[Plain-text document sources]
*** Block opens ***
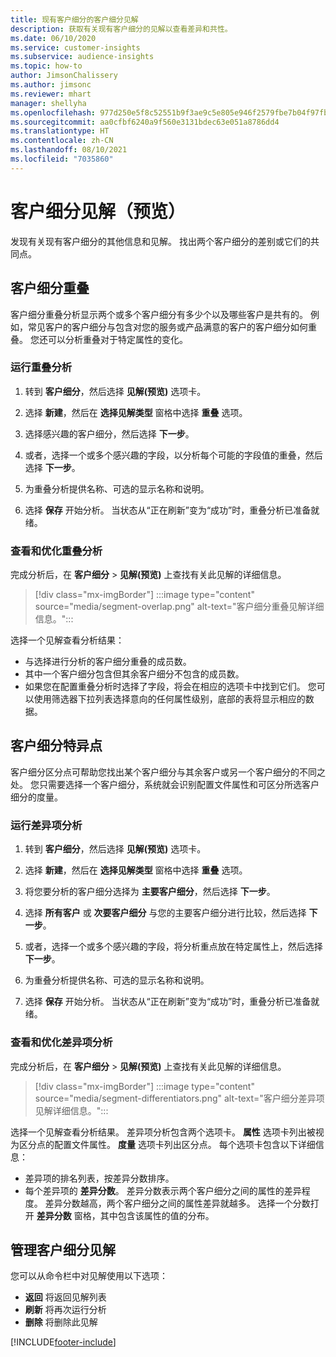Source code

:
 ```yaml
---
title: 现有客户细分的客户细分见解
description: 获取有关现有客户细分的见解以查看差异和共性。
ms.date: 06/10/2020
ms.service: customer-insights
ms.subservice: audience-insights
ms.topic: how-to
author: JimsonChalissery
ms.author: jimsonc
ms.reviewer: mhart
manager: shellyha
ms.openlocfilehash: 977d250e5f8c52551b9f3ae9c5e805e946f2579fbe7b04f97fbac880debbac2a
ms.sourcegitcommit: aa0cfbf6240a9f560e3131bdec63e051a8786dd4
ms.translationtype: HT
ms.contentlocale: zh-CN
ms.lasthandoff: 08/10/2021
ms.locfileid: "7035860"
---
```

# <a name="segment-insights-preview"></a>客户细分见解（预览）

发现有关现有客户细分的其他信息和见解。 找出两个客户细分的差别或它们的共同点。

## <a name="segment-overlap"></a>客户细分重叠

客户细分重叠分析显示两个或多个客户细分有多少个以及哪些客户是共有的。 例如，常见客户的客户细分与包含对您的服务或产品满意的客户的客户细分如何重叠。
您还可以分析重叠对于特定属性的变化。

### <a name="run-an-overlap-analysis"></a>运行重叠分析

1. 转到 **客户细分**，然后选择 **见解(预览)** 选项卡。

1. 选择 **新建**，然后在 **选择见解类型** 窗格中选择 **重叠** 选项。

1. 选择感兴趣的客户细分，然后选择 **下一步**。

1. 或者，选择一个或多个感兴趣的字段，以分析每个可能的字段值的重叠，然后选择 **下一步**。

1. 为重叠分析提供名称、可选的显示名称和说明。

1. 选择 **保存** 开始分析。 当状态从“正在刷新”变为“成功”时，重叠分析已准备就绪。

### <a name="view-and-optimize-an-overlap-analysis"></a>查看和优化重叠分析

完成分析后，在 **客户细分** > **见解(预览)** 上查找有关此见解的详细信息。

> [!div class="mx-imgBorder"]
> :::image type="content" source="media/segment-overlap.png" alt-text="客户细分重叠见解详细信息。":::

选择一个见解查看分析结果：

- 与选择进行分析的客户细分重叠的成员数。
- 其中一个客户细分包含但其余客户细分不包含的成员数。
- 如果您在配置重叠分析时选择了字段，将会在相应的选项卡中找到它们。 您可以使用筛选器下拉列表选择意向的任何属性级别，底部的表将显示相应的数据。

## <a name="segment-differentiators"></a>客户细分特异点

客户细分区分点可帮助您找出某个客户细分与其余客户或另一个客户细分的不同之处。 您只需要选择一个客户细分，系统就会识别配置文件属性和可区分所选客户细分的度量。

### <a name="run-a-differentiator-analysis"></a>运行差异项分析

1. 转到 **客户细分**，然后选择 **见解(预览)** 选项卡。

1. 选择 **新建**，然后在 **选择见解类型** 窗格中选择 **重叠** 选项。

1. 将您要分析的客户细分选择为 **主要客户细分**，然后选择 **下一步**。

1. 选择 **所有客户** 或 **次要客户细分** 与您的主要客户细分进行比较，然后选择 **下一步**。

1. 或者，选择一个或多个感兴趣的字段，将分析重点放在特定属性上，然后选择 **下一步**。

1. 为重叠分析提供名称、可选的显示名称和说明。

1. 选择 **保存** 开始分析。 当状态从“正在刷新”变为“成功”时，重叠分析已准备就绪。

### <a name="view-and-optimize-a-differentiators-analysis"></a>查看和优化差异项分析

完成分析后，在 **客户细分** > **见解(预览)** 上查找有关此见解的详细信息。

> [!div class="mx-imgBorder"]
> :::image type="content" source="media/segment-differentiators.png" alt-text="客户细分差异项见解详细信息。":::

选择一个见解查看分析结果。 差异项分析包含两个选项卡。 **属性** 选项卡列出被视为区分点的配置文件属性。 **度量** 选项卡列出区分点。 每个选项卡包含以下详细信息：

- 差异项的排名列表，按差异分数排序。
- 每个差异项的 **差异分数**。 差异分数表示两个客户细分之间的属性的差异程度。 差异分数越高，两个客户细分之间的属性差异就越多。 选择一个分数打开 **差异分数** 窗格，其中包含该属性的值的分布。

## <a name="manage-segment-insights"></a>管理客户细分见解

您可以从命令栏中对见解使用以下选项：

- **返回** 将返回见解列表
- **刷新** 将再次运行分析
- **删除** 将删除此见解


[!INCLUDE[footer-include](../includes/footer-banner.md)]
*** Block closes ***
WHAT THE EXERCISE ASKS
Go through the lines above and count those with the string "然后选择". Reply with the count and nothing more.

RESULT FOR THIS EXERCISE
7